┌─ SOURCE RECORDS

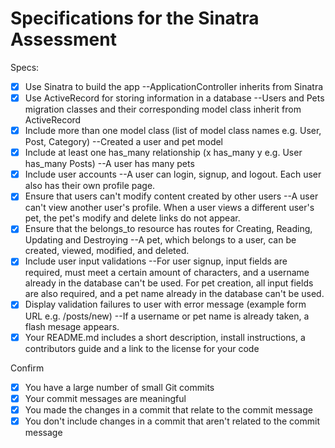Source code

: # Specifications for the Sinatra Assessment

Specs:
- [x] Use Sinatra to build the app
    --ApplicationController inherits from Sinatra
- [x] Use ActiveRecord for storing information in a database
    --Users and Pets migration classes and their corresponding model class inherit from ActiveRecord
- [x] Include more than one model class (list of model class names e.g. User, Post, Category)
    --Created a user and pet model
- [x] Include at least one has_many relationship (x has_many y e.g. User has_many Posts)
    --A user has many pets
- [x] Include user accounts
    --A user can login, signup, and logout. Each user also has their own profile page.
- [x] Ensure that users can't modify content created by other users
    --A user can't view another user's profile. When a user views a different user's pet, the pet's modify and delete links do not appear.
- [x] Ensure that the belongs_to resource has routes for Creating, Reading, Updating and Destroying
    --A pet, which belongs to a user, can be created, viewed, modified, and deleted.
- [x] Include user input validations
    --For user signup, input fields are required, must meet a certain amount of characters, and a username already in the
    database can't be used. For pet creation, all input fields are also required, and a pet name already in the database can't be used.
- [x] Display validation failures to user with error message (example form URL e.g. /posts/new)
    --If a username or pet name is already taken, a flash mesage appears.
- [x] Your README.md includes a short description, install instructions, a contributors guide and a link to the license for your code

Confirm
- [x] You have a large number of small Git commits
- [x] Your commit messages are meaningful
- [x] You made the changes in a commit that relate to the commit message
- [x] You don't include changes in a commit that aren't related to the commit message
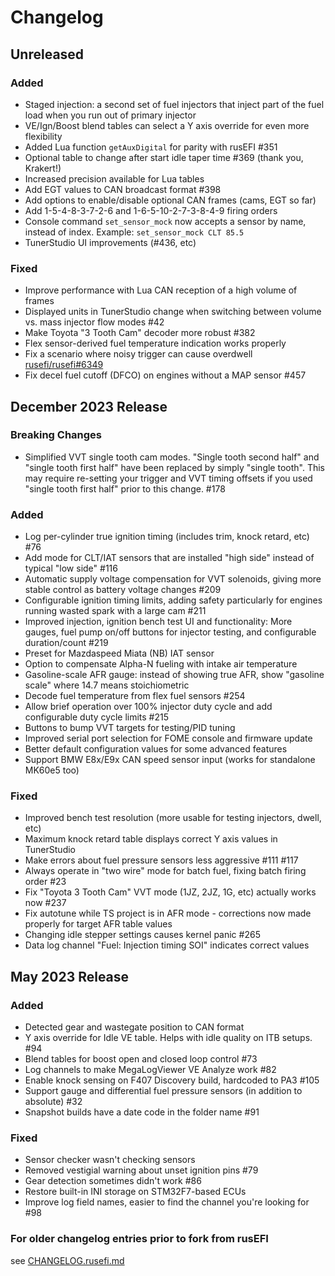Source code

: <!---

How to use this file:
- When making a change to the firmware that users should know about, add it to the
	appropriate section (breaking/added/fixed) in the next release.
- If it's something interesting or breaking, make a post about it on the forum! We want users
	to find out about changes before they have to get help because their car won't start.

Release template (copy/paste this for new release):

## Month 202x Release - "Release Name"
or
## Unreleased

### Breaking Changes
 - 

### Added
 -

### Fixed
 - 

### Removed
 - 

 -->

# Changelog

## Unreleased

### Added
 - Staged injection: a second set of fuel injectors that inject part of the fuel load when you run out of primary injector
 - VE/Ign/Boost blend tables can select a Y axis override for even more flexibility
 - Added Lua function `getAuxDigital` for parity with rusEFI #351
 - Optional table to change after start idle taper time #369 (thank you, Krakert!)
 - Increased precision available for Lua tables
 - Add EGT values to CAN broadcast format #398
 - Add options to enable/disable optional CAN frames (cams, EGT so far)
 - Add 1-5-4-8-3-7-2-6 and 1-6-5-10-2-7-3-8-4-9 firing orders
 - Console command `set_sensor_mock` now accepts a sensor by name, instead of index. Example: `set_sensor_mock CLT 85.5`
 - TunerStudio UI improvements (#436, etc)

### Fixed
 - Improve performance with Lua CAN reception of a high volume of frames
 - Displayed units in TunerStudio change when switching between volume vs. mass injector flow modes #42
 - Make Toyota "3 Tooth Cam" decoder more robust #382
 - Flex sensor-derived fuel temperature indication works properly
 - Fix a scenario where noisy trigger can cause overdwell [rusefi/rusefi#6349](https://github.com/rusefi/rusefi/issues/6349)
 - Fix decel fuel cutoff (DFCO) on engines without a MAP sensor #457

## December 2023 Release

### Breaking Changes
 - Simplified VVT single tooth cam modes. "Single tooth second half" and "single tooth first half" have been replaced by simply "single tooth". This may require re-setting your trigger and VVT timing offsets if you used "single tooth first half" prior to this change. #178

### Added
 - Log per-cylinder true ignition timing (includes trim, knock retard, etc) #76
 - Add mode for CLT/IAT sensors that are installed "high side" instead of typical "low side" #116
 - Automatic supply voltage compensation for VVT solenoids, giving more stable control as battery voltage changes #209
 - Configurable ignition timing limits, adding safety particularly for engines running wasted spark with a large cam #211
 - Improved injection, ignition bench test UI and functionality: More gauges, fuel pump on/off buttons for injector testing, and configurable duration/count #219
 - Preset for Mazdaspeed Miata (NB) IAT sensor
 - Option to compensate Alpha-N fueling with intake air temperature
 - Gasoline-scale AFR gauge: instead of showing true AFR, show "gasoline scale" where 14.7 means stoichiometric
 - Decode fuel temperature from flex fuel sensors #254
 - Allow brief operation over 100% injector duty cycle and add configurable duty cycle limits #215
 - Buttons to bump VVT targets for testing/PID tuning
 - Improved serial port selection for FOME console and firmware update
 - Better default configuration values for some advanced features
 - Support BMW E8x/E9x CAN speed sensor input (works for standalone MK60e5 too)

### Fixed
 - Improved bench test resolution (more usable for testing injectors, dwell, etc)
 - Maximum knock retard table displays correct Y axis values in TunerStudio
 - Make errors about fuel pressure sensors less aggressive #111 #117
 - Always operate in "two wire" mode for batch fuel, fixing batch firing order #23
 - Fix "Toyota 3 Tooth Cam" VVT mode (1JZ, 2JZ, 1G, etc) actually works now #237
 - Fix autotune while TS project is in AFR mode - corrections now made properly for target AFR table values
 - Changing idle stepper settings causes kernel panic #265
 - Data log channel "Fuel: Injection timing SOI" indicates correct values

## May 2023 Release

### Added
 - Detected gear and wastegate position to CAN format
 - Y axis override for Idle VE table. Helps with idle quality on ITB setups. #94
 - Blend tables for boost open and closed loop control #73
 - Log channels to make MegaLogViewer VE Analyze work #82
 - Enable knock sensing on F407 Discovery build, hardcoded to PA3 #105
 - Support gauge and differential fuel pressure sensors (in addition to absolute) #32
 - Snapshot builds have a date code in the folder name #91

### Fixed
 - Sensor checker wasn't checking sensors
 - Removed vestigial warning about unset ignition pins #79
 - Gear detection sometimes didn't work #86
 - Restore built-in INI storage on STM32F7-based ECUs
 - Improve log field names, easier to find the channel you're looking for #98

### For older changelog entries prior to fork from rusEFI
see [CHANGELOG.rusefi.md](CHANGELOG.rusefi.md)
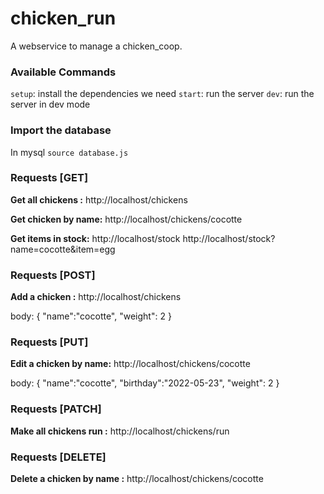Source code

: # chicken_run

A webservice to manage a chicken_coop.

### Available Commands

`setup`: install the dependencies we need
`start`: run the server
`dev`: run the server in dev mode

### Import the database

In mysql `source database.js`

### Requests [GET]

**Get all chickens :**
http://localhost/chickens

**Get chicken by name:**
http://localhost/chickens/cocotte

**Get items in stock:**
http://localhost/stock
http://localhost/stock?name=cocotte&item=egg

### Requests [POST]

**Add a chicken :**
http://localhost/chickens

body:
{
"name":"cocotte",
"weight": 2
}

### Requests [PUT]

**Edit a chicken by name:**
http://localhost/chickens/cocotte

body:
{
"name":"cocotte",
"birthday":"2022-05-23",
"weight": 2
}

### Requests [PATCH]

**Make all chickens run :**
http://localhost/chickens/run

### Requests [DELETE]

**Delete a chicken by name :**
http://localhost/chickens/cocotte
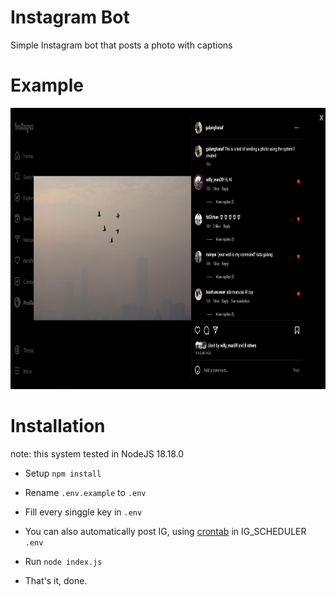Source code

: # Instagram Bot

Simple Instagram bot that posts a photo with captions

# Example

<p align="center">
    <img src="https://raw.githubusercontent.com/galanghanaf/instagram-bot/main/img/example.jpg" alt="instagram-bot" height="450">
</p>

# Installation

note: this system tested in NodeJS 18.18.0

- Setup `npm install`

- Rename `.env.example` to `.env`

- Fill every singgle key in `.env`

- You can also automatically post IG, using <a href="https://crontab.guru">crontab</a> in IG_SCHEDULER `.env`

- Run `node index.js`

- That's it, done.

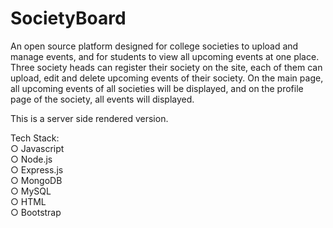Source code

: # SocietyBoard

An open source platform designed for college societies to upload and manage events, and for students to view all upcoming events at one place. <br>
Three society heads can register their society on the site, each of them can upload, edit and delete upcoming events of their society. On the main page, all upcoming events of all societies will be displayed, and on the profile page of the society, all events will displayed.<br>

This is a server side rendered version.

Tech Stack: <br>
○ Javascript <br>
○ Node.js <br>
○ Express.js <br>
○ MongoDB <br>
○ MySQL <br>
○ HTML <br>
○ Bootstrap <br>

└─
┌─ SOURCE RECORDS

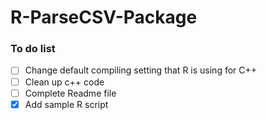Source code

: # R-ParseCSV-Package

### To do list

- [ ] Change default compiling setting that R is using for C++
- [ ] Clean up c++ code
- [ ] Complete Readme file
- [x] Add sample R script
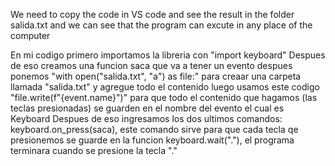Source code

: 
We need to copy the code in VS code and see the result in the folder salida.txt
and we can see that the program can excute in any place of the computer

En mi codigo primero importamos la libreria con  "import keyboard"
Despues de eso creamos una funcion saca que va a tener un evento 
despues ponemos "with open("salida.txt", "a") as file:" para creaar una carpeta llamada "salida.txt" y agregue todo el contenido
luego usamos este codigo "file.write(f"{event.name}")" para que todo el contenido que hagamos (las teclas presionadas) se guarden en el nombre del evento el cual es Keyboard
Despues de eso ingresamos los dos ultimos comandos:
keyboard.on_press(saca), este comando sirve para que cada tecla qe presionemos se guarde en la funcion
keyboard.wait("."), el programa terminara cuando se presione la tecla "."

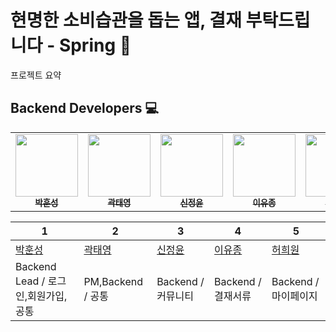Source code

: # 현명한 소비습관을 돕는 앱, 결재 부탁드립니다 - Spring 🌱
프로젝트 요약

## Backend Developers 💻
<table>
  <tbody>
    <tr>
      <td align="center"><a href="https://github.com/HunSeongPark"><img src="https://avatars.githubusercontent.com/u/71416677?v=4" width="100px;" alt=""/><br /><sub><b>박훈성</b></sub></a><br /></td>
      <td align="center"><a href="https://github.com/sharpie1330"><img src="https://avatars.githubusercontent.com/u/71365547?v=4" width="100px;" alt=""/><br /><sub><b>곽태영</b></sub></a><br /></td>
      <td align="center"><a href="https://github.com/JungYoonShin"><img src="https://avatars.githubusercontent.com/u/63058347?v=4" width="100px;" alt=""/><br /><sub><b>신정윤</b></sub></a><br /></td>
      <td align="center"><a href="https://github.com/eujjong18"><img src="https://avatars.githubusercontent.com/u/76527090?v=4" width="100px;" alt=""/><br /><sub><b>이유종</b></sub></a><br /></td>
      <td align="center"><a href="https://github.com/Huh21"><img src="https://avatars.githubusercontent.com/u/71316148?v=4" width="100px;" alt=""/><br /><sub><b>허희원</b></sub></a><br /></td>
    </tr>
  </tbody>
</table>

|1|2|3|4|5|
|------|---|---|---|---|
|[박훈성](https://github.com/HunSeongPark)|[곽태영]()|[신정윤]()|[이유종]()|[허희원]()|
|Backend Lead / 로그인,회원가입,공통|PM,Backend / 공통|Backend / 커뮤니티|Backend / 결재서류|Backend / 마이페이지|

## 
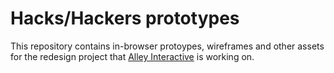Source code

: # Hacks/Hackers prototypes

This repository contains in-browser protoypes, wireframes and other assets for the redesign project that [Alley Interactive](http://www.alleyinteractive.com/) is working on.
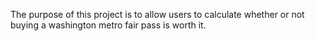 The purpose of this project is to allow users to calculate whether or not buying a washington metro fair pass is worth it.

└─
┌─ SOURCE RECORDS

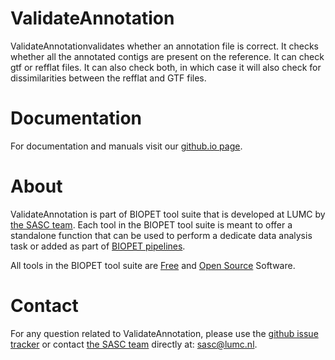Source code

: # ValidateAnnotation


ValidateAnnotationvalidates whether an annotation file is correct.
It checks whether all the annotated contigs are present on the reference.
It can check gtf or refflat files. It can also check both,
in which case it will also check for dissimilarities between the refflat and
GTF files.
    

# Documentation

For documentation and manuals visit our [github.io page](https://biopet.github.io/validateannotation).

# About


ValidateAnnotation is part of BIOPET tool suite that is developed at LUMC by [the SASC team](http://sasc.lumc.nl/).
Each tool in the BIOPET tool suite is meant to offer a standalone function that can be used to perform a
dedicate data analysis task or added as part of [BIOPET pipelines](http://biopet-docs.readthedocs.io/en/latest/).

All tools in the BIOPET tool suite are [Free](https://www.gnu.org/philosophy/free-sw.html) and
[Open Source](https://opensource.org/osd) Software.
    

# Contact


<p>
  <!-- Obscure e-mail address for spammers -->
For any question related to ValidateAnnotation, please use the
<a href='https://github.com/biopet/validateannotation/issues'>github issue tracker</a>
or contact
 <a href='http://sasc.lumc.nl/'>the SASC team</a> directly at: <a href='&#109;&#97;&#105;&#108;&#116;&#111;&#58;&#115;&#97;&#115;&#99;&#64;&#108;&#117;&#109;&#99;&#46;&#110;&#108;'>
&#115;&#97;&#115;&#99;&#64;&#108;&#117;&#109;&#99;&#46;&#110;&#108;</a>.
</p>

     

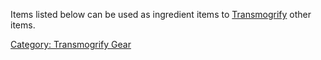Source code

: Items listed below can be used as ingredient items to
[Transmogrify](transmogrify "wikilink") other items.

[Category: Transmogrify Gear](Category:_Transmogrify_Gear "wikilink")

└─

**ACTION ITEM:**
Starting at the line that contains "- [x] Display" and stopping after the line that contains "- [x] Your commit messages are meaningful", write out every line exactly as it appears above, and no other line.

**SOLUTION FOR THIS PROBLEM:**
- [x] Display validation failures to user with error message (example form URL e.g. /posts/new)
    --If a username or pet name is already taken, a flash mesage appears.
- [x] Your README.md includes a short description, install instructions, a contributors guide and a link to the license for your code

Confirm
- [x] You have a large number of small Git commits
- [x] Your commit messages are meaningful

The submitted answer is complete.